*** Opening of Data to use ***

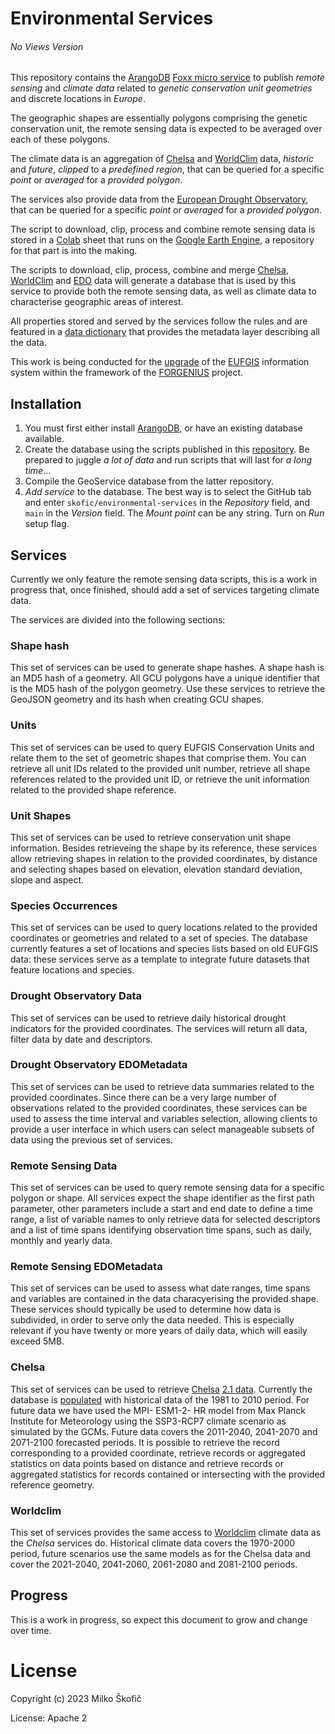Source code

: # Environmental Services

###### No Views Version

This repository contains the [ArangoDB](https://www.arangodb.com) [Foxx micro service](https://www.arangodb.com/docs/stable/foxx.html) to publish *remote sensing* and *climate data* related to *genetic conservation unit geometries* and discrete locations in *Europe*.

The geographic shapes are essentially polygons comprising the genetic conservation unit, the remote sensing data is expected to be averaged over each of these polygons.

The climate data is an aggregation of [Chelsa](https://chelsa-climate.org) and [WorldClim](https://worldclim.org) data, *historic* and *future*, *clipped* to a *predefined region*, that can be queried for a specific *point* or *averaged* for a *provided polygon*.

The services also provide data from the [European Drought Observatory](https://edo.jrc.ec.europa.eu/edov2/php/index.php?id=1000), that can be queried for a specific *point* or *averaged* for a *provided polygon*.

The script to download, clip, process and combine remote sensing data is stored in a [Colab](https://colab.research.google.com) sheet that runs on the [Google Earth Engine](https://earthengine.google.com), a repository for that part is into the making.

The scripts to download, clip, process, combine and merge [Chelsa](https://chelsa-climate.org), [WorldClim](https://worldclim.org) and [EDO](https://edo.jrc.ec.europa.eu/edov2/php/index.php?id=1000) data will generate a database that is used by this service to provide both the remote sensing data, as well as climate data to characterise geographic areas of interest.

All properties stored and served by the services follow the rules and are featured in a [data dictionary](https://github.com/skofic/data-dictionary-service.git) that provides the metadata layer describing all the data.

This work is being conducted for the [upgrade](https://www.forgenius.eu/eufgis) of the [EUFGIS](http://www.eufgis.org) information system within the framework of the [FORGENIUS](https://www.forgenius.eu) project.

## Installation

1. You must first either install [ArangoDB](https://www.arangodb.com), or have an existing database available.
2. Create the database using the scripts published in this [repository](https://github.com/skofic/ClimateService.git). Be prepared to juggle *a lot of data* and run scripts that will last for *a long time*...
3. Compile the GeoService database from the latter repository.
4. *Add service* to the database. The best way is to select the GitHub tab and enter `skofic/environmental-services` in the *Repository* field, and `main` in the *Version* field. The *Mount point* can be any string. Turn on *Run* setup flag.

## Services

Currently we only feature the remote sensing data scripts, this is a work in progress that, once finished, should add a set of services targeting climate data.

The services are divided into the following sections:

### Shape hash

This set of services can be used to generate shape hashes. A shape hash is an MD5 hash of a geometry. All GCU polygons have a unique identifier that is the MD5 hash of the polygon geometry. Use these services to retrieve the GeoJSON geometry and its hash when creating GCU shapes.

### Units

This set of services can be used to query EUFGIS Conservation Units and relate them to the set of geometric shapes that comprise them. You can retrieve all unit IDs related to the provided unit number, retrieve all shape references related to the provided unit ID, or retrieve the unit information related to the provided shape reference.

### Unit Shapes

This set of services can be used to retrieve conservation unit shape information. Besides retrieveing the shape by its reference, these services allow retrieving shapes in relation to the provided coordinates, by distance and selecting shapes based on elevation, elevation standard deviation, slope and aspect.

### Species Occurrences

This set of services can be used to query locations related to the provided coordinates or geometries and related to a set of species. The database currently features a set of locations and species lists based on old EUFGIS data: these services serve as a template to integrate future datasets that feature locations and species.

### Drought Observatory Data

This set of services can be used to retrieve daily historical drought indicators for the provided coordinates. The services will return all data, filter data by date and descriptors.

### Drought Observatory EDOMetadata

This set of services can be used to retrieve data summaries related to the provided coordinates. Since there can be a very large number of observations related to the provided coordinates, these services can be used to assess the time interval and variables selection, allowing clients to provide a user interface in which users can select manageable subsets of data using the previous set of services.

### Remote Sensing Data

This set of services can be used to query remote sensing data for a specific polygon or shape. All services expect the shape identifier as the first path parameter, other parameters include a start and end date to define a time range, a list of variable names to only retrieve data for selected descriptors and a list of time spans identifying observation time spans, such as daily, monthly and yearly data.

### Remote Sensing EDOMetadata

This set of services can be used to assess what date ranges, time spans and variables are contained in the data characyerising the provided shape. These services should typically be used to determine how data is subdivided, in order to serve only the data needed. This is especially relevant if you have twenty or more years of daily data, which will easily exceed 5MB.

### Chelsa

This set of services can be used to retrieve [Chelsa](https://chelsa-climate.org) [2.1 data](https://chelsa-climate.org/wp-admin/download-page/CHELSA_tech_specification_V2.pdf). Currently the database is [populated](https://github.com/skofic/ClimateService) with historical data of the 1981 to 2010 period. For future data we have used the MPI- ESM1-2- HR model from Max Planck Institute for Meteorology using the SSP3-RCP7 climate scenario as simulated by the GCMs. Future data covers the 2011-2040, 2041-2070 and 2071-2100 forecasted periods. It is possible to retrieve the record corresponding to a provided coordinate, retrieve records or aggregated statistics on data points based on distance and retrieve records or aggregated statistics for records contained or intersecting with the provided reference geometry.

### Worldclim

This set of services provides the same access to [Worldclim](https://worldclim.org) climate data as the *Chelsa* services do. Historical climate data covers the 1970-2000 period, future scenarios use the same models as for the Chelsa data and cover the 2021-2040, 2041-2060, 2061-2080 and 2081-2100 periods.

## Progress

This is a work in progress, so expect this document to grow and change over time.

# License

Copyright (c) 2023 Milko Škofič

License: Apache 2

*** Close of Data to use ***

Assignment =>
Restate each entry word for word. Omit every picture.

Solution =>
Source code

: # Environmental Services

###### No Views Version

This repository contains the [ArangoDB](https://www.arangodb.com) [Foxx micro service](https://www.arangodb.com/docs/stable/foxx.html) to publish *remote sensing* and *climate data* related to *genetic conservation unit geometries* and discrete locations in *Europe*.

The geographic shapes are essentially polygons comprising the genetic conservation unit, the remote sensing data is expected to be averaged over each of these polygons.

The climate data is an aggregation of [Chelsa](https://chelsa-climate.org) and [WorldClim](https://worldclim.org) data, *historic* and *future*, *clipped* to a *predefined region*, that can be queried for a specific *point* or *averaged* for a *provided polygon*.

The services also provide data from the [European Drought Observatory](https://edo.jrc.ec.europa.eu/edov2/php/index.php?id=1000), that can be queried for a specific *point* or *averaged* for a *provided polygon*.

The script to download, clip, process and combine remote sensing data is stored in a [Colab](https://colab.research.google.com) sheet that runs on the [Google Earth Engine](https://earthengine.google.com), a repository for that part is into the making.

The scripts to download, clip, process, combine and merge [Chelsa](https://chelsa-climate.org), [WorldClim](https://worldclim.org) and [EDO](https://edo.jrc.ec.europa.eu/edov2/php/index.php?id=1000) data will generate a database that is used by this service to provide both the remote sensing data, as well as climate data to characterise geographic areas of interest.

All properties stored and served by the services follow the rules and are featured in a [data dictionary](https://github.com/skofic/data-dictionary-service.git) that provides the metadata layer describing all the data.

This work is being conducted for the [upgrade](https://www.forgenius.eu/eufgis) of the [EUFGIS](http://www.eufgis.org) information system within the framework of the [FORGENIUS](https://www.forgenius.eu) project.

## Installation

1. You must first either install [ArangoDB](https://www.arangodb.com), or have an existing database available.
2. Create the database using the scripts published in this [repository](https://github.com/skofic/ClimateService.git). Be prepared to juggle *a lot of data* and run scripts that will last for *a long time*...
3. Compile the GeoService database from the latter repository.
4. *Add service* to the database. The best way is to select the GitHub tab and enter `skofic/environmental-services` in the *Repository* field, and `main` in the *Version* field. The *Mount point* can be any string. Turn on *Run* setup flag.

## Services

Currently we only feature the remote sensing data scripts, this is a work in progress that, once finished, should add a set of services targeting climate data.

The services are divided into the following sections:

### Shape hash

This set of services can be used to generate shape hashes. A shape hash is an MD5 hash of a geometry. All GCU polygons have a unique identifier that is the MD5 hash of the polygon geometry. Use these services to retrieve the GeoJSON geometry and its hash when creating GCU shapes.

### Units

This set of services can be used to query EUFGIS Conservation Units and relate them to the set of geometric shapes that comprise them. You can retrieve all unit IDs related to the provided unit number, retrieve all shape references related to the provided unit ID, or retrieve the unit information related to the provided shape reference.

### Unit Shapes

This set of services can be used to retrieve conservation unit shape information. Besides retrieveing the shape by its reference, these services allow retrieving shapes in relation to the provided coordinates, by distance and selecting shapes based on elevation, elevation standard deviation, slope and aspect.

### Species Occurrences

This set of services can be used to query locations related to the provided coordinates or geometries and related to a set of species. The database currently features a set of locations and species lists based on old EUFGIS data: these services serve as a template to integrate future datasets that feature locations and species.

### Drought Observatory Data

This set of services can be used to retrieve daily historical drought indicators for the provided coordinates. The services will return all data, filter data by date and descriptors.

### Drought Observatory EDOMetadata

This set of services can be used to retrieve data summaries related to the provided coordinates. Since there can be a very large number of observations related to the provided coordinates, these services can be used to assess the time interval and variables selection, allowing clients to provide a user interface in which users can select manageable subsets of data using the previous set of services.

### Remote Sensing Data

This set of services can be used to query remote sensing data for a specific polygon or shape. All services expect the shape identifier as the first path parameter, other parameters include a start and end date to define a time range, a list of variable names to only retrieve data for selected descriptors and a list of time spans identifying observation time spans, such as daily, monthly and yearly data.

### Remote Sensing EDOMetadata

This set of services can be used to assess what date ranges, time spans and variables are contained in the data characyerising the provided shape. These services should typically be used to determine how data is subdivided, in order to serve only the data needed. This is especially relevant if you have twenty or more years of daily data, which will easily exceed 5MB.

### Chelsa

This set of services can be used to retrieve [Chelsa](https://chelsa-climate.org) [2.1 data](https://chelsa-climate.org/wp-admin/download-page/CHELSA_tech_specification_V2.pdf). Currently the database is [populated](https://github.com/skofic/ClimateService) with historical data of the 1981 to 2010 period. For future data we have used the MPI- ESM1-2- HR model from Max Planck Institute for Meteorology using the SSP3-RCP7 climate scenario as simulated by the GCMs. Future data covers the 2011-2040, 2041-2070 and 2071-2100 forecasted periods. It is possible to retrieve the record corresponding to a provided coordinate, retrieve records or aggregated statistics on data points based on distance and retrieve records or aggregated statistics for records contained or intersecting with the provided reference geometry.

### Worldclim

This set of services provides the same access to [Worldclim](https://worldclim.org) climate data as the *Chelsa* services do. Historical climate data covers the 1970-2000 period, future scenarios use the same models as for the Chelsa data and cover the 2021-2040, 2041-2060, 2061-2080 and 2081-2100 periods.

## Progress

This is a work in progress, so expect this document to grow and change over time.

# License

Copyright (c) 2023 Milko Škofič

License: Apache 2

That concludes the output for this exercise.